The discourse marker (ma) arvan (et) ’i think’

The article analyzes the usage of variants of the discourse marker (ma) arvan (et) in different registers of Estonian. The use of this marker is compared in 15 text groups, which can be grouped into three registers: printed texts, online texts and spoken texts. The research material comes from the corpora available on Keeleveeb as well as corpora of spoken language and online conversations and contains a total of 2572 usage instances. We seek answers to three research questions:

         – does the frequency of the marker differ by text group and/or register?
         – how does the frequency of variants of the marker differ according to syntactic position in different text groups and/or registers?
         – are different variants of the marker associated with different text groups and/or registers?

Our analysis shows that there are four variants of the marker in use: ma arvan, ma arvan et, arvan, and arvan et, and registers and text groups differ in terms of the frequency of the marker, its typical position in the sentence, and its typical form.  Based on the usage of the marker (ma) arvan (et), texts can be divided into four groups.

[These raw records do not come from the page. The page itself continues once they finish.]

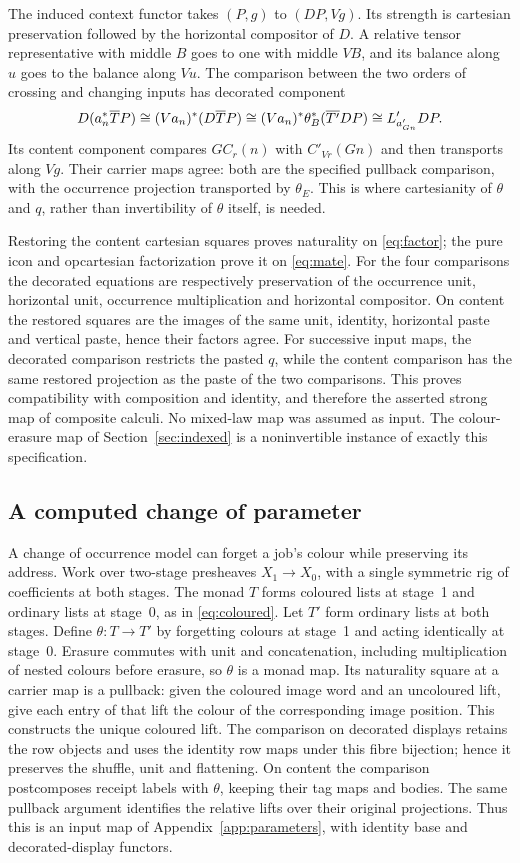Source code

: \documentclass[11pt]{article}
\numberwithin{equation}{section}
\theoremstyle{definition}\newtheorem{definition}[theorem]{Definition}
\begin{document}
The induced context functor takes $(P,g)$ to $(DP,Vg)$. Its strength is
cartesian preservation followed by the horizontal compositor of $D$.
A relative tensor representative with middle $B$ goes to one with middle
$VB$, and its balance along $u$ goes to the balance along $Vu$.
The comparison between the two orders of crossing and changing inputs
has decorated component
\[
 D(a_n^*\overline T P)\cong(Va_n)^*(D\overline T P)
 \cong(Va_n)^*\theta_B^*(\overline{T'}DP)
 \cong L'_{a'_{Gn}}DP.
\]
Its content component compares $GC_r(n)$ with $C'_{Vr}(Gn)$ and then
transports along $Vg$. Their carrier maps agree: both are the specified
pullback comparison, with the occurrence projection transported by
$\theta_E$. This is where cartesianity of $\theta$ and $q$, rather than
invertibility of $\theta$ itself, is needed.

Restoring the content cartesian squares proves naturality on
\eqref{eq:factor}; the pure icon and opcartesian factorization prove it
on \eqref{eq:mate}. For the four comparisons the decorated equations
are respectively preservation of the occurrence unit, horizontal unit,
occurrence multiplication and horizontal compositor. On content the
restored squares are the images of the same unit, identity, horizontal
paste and vertical paste, hence their factors agree. For successive input
maps, the decorated comparison restricts the pasted $q$, while the
content comparison has the same restored projection as the paste of the
two comparisons. This proves compatibility with composition and identity,
and therefore the asserted strong map of composite calculi. No mixed-law
map was assumed as input. The colour-erasure map of Section~\ref{sec:indexed}
is a noninvertible instance of exactly this specification.

\subsection{A computed change of parameter}\label{app:colour}
A change of occurrence model can forget a job's colour while preserving
its address. Work over two-stage presheaves \(X_1\to X_0\), with a
single symmetric rig of coefficients at both stages. The monad \(T\)
forms coloured lists at stage~1 and ordinary lists at stage~0, as in
\eqref{eq:coloured}. Let \(T'\) form ordinary lists at both stages.
Define \(\theta:T\to T'\) by forgetting colours at stage~1 and acting
identically at stage~0. Erasure commutes with unit and concatenation,
including multiplication of nested colours before erasure, so $\theta$
is a monad map. Its naturality square at a carrier map is a pullback:
given the coloured image word and an uncoloured lift, give each entry
of that lift the colour of the corresponding image position. This
constructs the unique coloured lift. The comparison on decorated
displays retains the row objects and uses the identity row maps under
this fibre bijection; hence it preserves the shuffle, unit and
flattening. On content the comparison postcomposes receipt labels
with $\theta$, keeping their tag maps and bodies. The same pullback
argument identifies the relative lifts over their original projections.
Thus this is an input map of Appendix~\ref{app:parameters}, with
identity base and decorated-display functors.
\end{document}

On one end of the scale lies the spoken language register. The frequency of the marker is substantially higher in spoken language than in other groups, and almost exclusively variants including the pronoun ma are used. Moreover, variants without the conjunction et are more common in spoken language than elsewhere. It is common for the verb and et to be pronounced together, such that the marker is in itself a prosodic whole. The marker often appears non-sentence-initially and is almost always prosodically integrated with the rest of the sentence.
The other end of the scale is formed by non-fiction printed texts, i.e. journalism and (popular) science. These groups are characterized by the sentence-initial position of the marker, the high frequency of pro-drop variants (i.e. without the subject pronoun ma ‘I’), and variants in which the orthographic boundary before the word et (marked by a comma) has been preserved. Fiction texts represent a middle ground, and are distinguished from other printed texts by the structure of the marker; similarly to spoken language, fiction texts feature more use of ma and less use of et.

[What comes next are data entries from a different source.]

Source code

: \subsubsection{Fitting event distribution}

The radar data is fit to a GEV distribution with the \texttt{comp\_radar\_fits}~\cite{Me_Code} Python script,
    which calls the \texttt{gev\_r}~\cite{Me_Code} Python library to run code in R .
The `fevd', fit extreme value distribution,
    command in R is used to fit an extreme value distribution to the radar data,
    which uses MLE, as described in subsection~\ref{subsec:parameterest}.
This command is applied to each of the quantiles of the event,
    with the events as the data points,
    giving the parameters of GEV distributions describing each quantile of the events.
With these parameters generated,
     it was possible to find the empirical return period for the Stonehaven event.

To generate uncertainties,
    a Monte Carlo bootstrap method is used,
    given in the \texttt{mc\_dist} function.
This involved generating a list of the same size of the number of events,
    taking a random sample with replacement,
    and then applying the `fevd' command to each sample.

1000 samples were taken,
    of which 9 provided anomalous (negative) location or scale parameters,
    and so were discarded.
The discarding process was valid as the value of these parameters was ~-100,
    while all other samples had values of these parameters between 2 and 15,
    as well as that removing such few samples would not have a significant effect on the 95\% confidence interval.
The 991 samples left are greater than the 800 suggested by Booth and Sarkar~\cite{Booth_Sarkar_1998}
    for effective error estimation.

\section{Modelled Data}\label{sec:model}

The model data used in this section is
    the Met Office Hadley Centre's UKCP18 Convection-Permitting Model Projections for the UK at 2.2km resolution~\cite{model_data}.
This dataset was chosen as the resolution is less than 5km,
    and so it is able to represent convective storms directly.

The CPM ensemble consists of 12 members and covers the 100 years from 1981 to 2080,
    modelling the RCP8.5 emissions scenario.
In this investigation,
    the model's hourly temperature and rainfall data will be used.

Online texts form a heterogeneous group with vague internal boundaries. One identifiable subgroup is spontaneous real-time online conversations, in which the marker appears very frequently (as in spoken language), but its usage is peculiar. Next to this group on the scale are chat rooms. Generally, these groups behave similarly to spoken language. On the other end of the scale are news groups, which are most similar to printed texts. Forum texts and comments form a heterogeneous intermediate range.
In summary, the differences in marker usage in different text groups are related to numerous factors, among which are spoken/written, processuality, dialogicity, spontaneity/editedness, the personal/impersonal nature of the interaction, and the influence of the rules of the standard language.